Due degli indizi trovati erano completamente innocui, funzioni della stanza talmente normali da chiedersi se dovessero veramente essere prese in considerazione ai fini della fuga. Un indizio per veri nerd era all'interno di un manga, e penso che la donna che lo ha scoperto avesse già letto quel numero di Death Note.

Detto questo, non siamo riusciti a risolvere l'indovinello e a uscire dalla stanza. Come la maggior parte dei partecipanti. Prima di noi ce l'avevano fatta solo 15 gruppi, quindi non c'è stato troppo di che vergognarsi. Ma è stato comunque frustrante, soprattutto negli ultimi dieci minuti, quando ha cominciato a suonare una musichetta di malaugurio ricordando a tutti il retaggio virtuale della situazione.

Un mio amico, Filipe, ha paragonato questi alti e bassi al contrasto tra Mist e Riven. Secondo lui nel primo Mist si può dire che gli indovinelli contengono il necessario per essere risolti, e anche se l'ambiente di gioco è estremamente astratto ti possono impegnare ma non sopraffare. Invece in Riven, il suo seguito, gli indizi sono sparsi per l'intera timeline del gioco, costringendo il giocatore a continui salti indietro in una ricerca piuttosto vaga. Gli indizi non servono a niente quando non riesci interpretarli.

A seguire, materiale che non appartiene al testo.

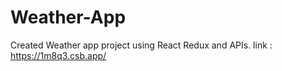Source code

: # Weather-App
Created Weather app project using React Redux and APIs.
link : https://1m8q3.csb.app/
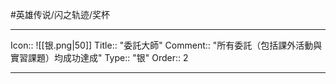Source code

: #英雄传说/闪之轨迹/奖杯 

---

Icon:: ![[银.png|50]]
Title:: "委託大師"
Comment:: "所有委託（包括課外活動與實習課題）均成功達成"
Type:: "银"
Order:: 2

---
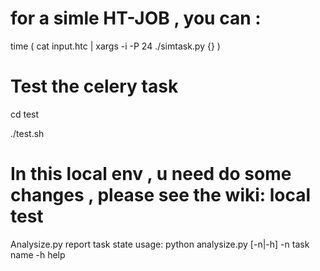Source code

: # for a simle HT-JOB , you can : 

time ( cat input.htc  | xargs -i -P 24 ./simtask.py {} ) 

# Test the celery task 

cd test 

./test.sh

# In this local env , u need do some changes , please see the wiki: local test


Analysize.py report task state
usage:		python analysize.py [-n|-h]
            -n      task name
            -h      help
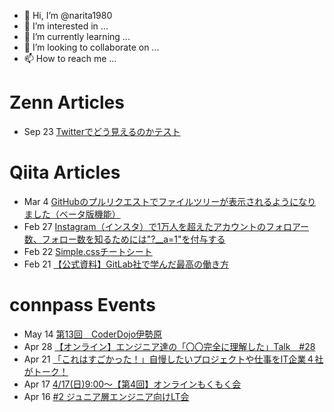 - 👋 Hi, I’m @narita1980
- 👀 I’m interested in ...
- 🌱 I’m currently learning ...
- 💞️ I’m looking to collaborate on ...
- 📫 How to reach me ...

# Zenn Articles

<!-- profile updater begin: zenn -->
- Sep 23 [Twitterでどう見えるのかテスト](https://zenn.dev/narita1980/articles/cbb21f8d7f785752d6ac)
<!-- profile updater end: zenn -->

# Qiita Articles

<!-- profile updater begin: qiita -->
- Mar 4 [GitHubのプルリクエストでファイルツリーが表示されるようになりました（ベータ版機能）](https://qiita.com/narita1980/items/bee2c5232342a51e0415)
- Feb 27 [Instagram（インスタ）で1万人を超えたアカウントのフォロアー数、フォロー数を知るためには"?__a=1"を付与する](https://qiita.com/narita1980/items/630b7014fa893461b991)
- Feb 22 [Simple.cssチートシート](https://qiita.com/narita1980/items/fd2ccf0e91944aab9fd5)
- Feb 21 [【公式資料】GitLab社で学んだ最高の働き方](https://qiita.com/narita1980/items/d7d142c2bb6312cb9ad6)
<!-- profile updater end: qiita -->

# connpass Events

<!-- profile updater begin: connpass -->
- May 14 [第13回　CoderDojo伊勢原](https://coderdojo-isehara.connpass.com/event/242202/)
- Apr 28 [【オンライン】エンジニア達の「〇〇完全に理解した」Talk　#28](https://easy2.connpass.com/event/244472/)
- Apr 21 [「これはすごかった！」自慢したいプロジェクトや仕事をIT企業４社がトーク！](https://rpacommunity.connpass.com/event/244750/)
- Apr 17 [4/17(日)9:00～【第4回】オンラインもくもく会](https://connpass.com/event/244739/)
- Apr 16 [#2 ジュニア層エンジニア向けLT会](https://tsumiage.connpass.com/event/243509/)
<!-- profile updater end: connpass -->

<!---
narita1980/narita1980 is a ✨ special ✨ repository because its `README.md` (this file) appears on your GitHub profile.
You can click the Preview link to take a look at your changes.
--->
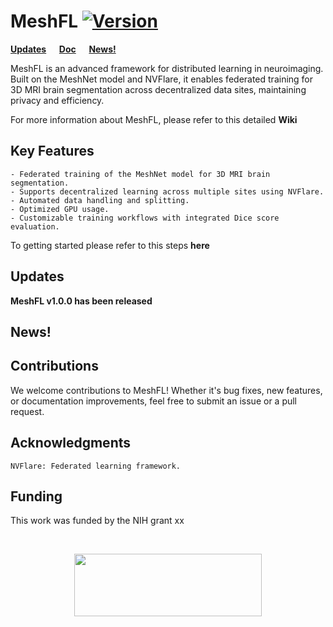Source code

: # MeshFL [![Version](https://img.shields.io/badge/Version-1.0.0-brightgreen)]()

**[Updates](#Updates) &emsp; [Doc](https://github.com/Mmasoud1/MeshFL/wiki/) &emsp; [News!](#News)**

MeshFL is an advanced framework for distributed learning in neuroimaging. Built on the MeshNet model and NVFlare, it enables federated training for 3D MRI brain segmentation across decentralized data sites, maintaining privacy and efficiency.

 For more information about MeshFL, please refer to this detailed <b><a href="https://github.com/Mmasoud1/MeshFL/wiki/"  style="text-decoration: none">Wiki</a></b>

## Key Features

    - Federated training of the MeshNet model for 3D MRI brain segmentation.
    - Supports decentralized learning across multiple sites using NVFlare.
    - Automated data handling and splitting.
    - Optimized GPU usage.
    - Customizable training workflows with integrated Dice score evaluation.


To getting started please refer to this steps <b><a href="https://github.com/Mmasoud1/MeshFL/wiki/Setup"  style="text-decoration: none">here</a></b>


## Updates

**MeshFL <a href= "https://github.com/Mmasoud1/MeshFL/releases/tag/v1.0.0" target="_blank"  style="text-decoration: none"> v1.0.0 </a> has been released**

## News!

## Contributions

We welcome contributions to MeshFL! Whether it's bug fixes, new features, or documentation improvements, feel free to submit an issue or a pull request.


## Acknowledgments

    NVFlare: Federated learning framework.


## Funding

This work was funded by the NIH grant xx    


<br />
<div align="center">

<img src='https://github.com/Mmasoud1/MeshFL/blob/main/css/logo/TReNDS_logo.jpg' width='300' height='100'></img>

</div>




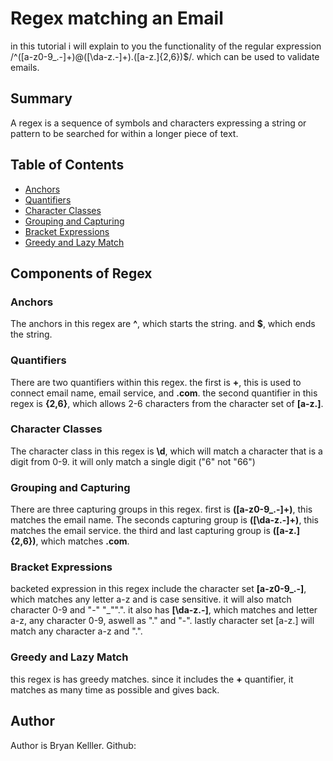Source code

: # Regex matching an Email 

in this tutorial i will explain to you the functionality of the regular expression /^([a-z0-9_\.-]+)@([\da-z\.-]+)\.([a-z\.]{2,6})$/. which can be used to validate emails.

## Summary

A regex is a sequence of symbols and characters expressing a string or pattern to be searched for within a longer piece of text.

## Table of Contents

- [Anchors](#anchors)
- [Quantifiers](#quantifiers)
- [Character Classes](#character-classes)
- [Grouping and Capturing](#grouping-and-capturing)
- [Bracket Expressions](#bracket-expressions)
- [Greedy and Lazy Match](#greedy-and-lazy-match)

## Components of Regex

### Anchors
 The anchors in this regex are **^**, which starts the string. and **$**, which ends the string.
### Quantifiers
 There are two quantifiers within this regex. the first is **+**, this is used to connect email name, email service, and **.com**. the second quantifier in this regex is **{2,6}**, which allows 2-6 characters from the character set of **[a-z\.]**.
### Character Classes
 The character class in this regex is **\d**, which will match a character that is a digit from 0-9. it will only match a single digit ("6" not "66")
### Grouping and Capturing
 There are three capturing groups in this regex. first is **([a-z0-9_\.-]+)**, this matches the email name. The seconds capturing group is **([\da-z\.-]+)**, this matches the    email service. the third and last capturing group is **([a-z\.]{2,6})**, which matches **.com**.
### Bracket Expressions
  backeted expression in this regex include the character set **[a-z0-9_\.-]**, which matches any letter a-z and is case sensitive. it will also match character 0-9 and "-"
 "_"".". it also has **[\da-z\.-]**, which matches and letter a-z, any character 0-9, aswell as "." and "-". lastly character set [a-z\.] will match any character a-z and ".".  
### Greedy and Lazy Match
  this regex is has greedy matches. since it includes the **+** quantifier, it matches as many time as possible and gives back. 
## Author

Author is Bryan Kelller. Github:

Ed è stato proprio questo che ci ha sconfitti in quella stanza. Gli indizi vengono ritrovati in ordine sparso, mentre la loro utilità dipende proprio dalla gerarchia con cui vengono chiamati in causa. C'era un rompicapo “zodiacale” che sembrava incredibilmente importante, o almeno diversi oggetti nella stanza sembravano suggerirlo. Ma dopo averci perso un sacco di tempo abbiamo scoperto che la sua soluzione non era altro che l'indizio per un altro indovinello, che oltretutto avevamo già risolto. Quindi senza saperlo abbiamo fatto una vera corsa per procurarci un elemento inutile, e proprio quando il tempo stringeva.

Se alla fine sarete confusi come lo ero io, e non sarete riusciti a fuggire dalla stanza, non preoccupatevi: lo staff vi spiegherà la soluzione. Anche perché l'unico modo per uscire da lì è la chiave contenuta in quell'ultima scatola chiusa. I creatori rispondono alle lamentele spiegando che stanno imparando strada facendo a posizionare gli indizi in modo da suggerire una direzione di movimento ai partecipanti, diminuendone la confusione.

In definitiva, questo videogioco dal vivo potrebbe essere il primo di una lunga serie di giochi ispirati ad ambienti digitali. Con la realtà virtuale si potrebbero espandere all'infinito i confini delle avventure. Anziché radunare i giocatori in un vecchio salotto, si potrebbero utilizzare ambientazioni più estreme e spaventose, nelle quali la fuga diventi una necessità. Ma non solo, le stampanti 3D potrebbero trasformare un ambiente reale senza il bisogno dei costosi oculari per la realtà virtuale. Oppure scenografie e effetti digitali potrebbero collaborare a creare un maggiore realismo.

Questo autunno a Toronto ci sarà un'altra sessione di gioco, seguita da un evento a squadre che sa un po' di Survivor: All-Stars. Forse ci porterò mio padre e potremo agitarci entrambi nella stanza sigillata. Oppure potrei rimanere a guardarlo sudare quando la musichetta lugubre attacca e noi siamo ancora bloccati lì dentro.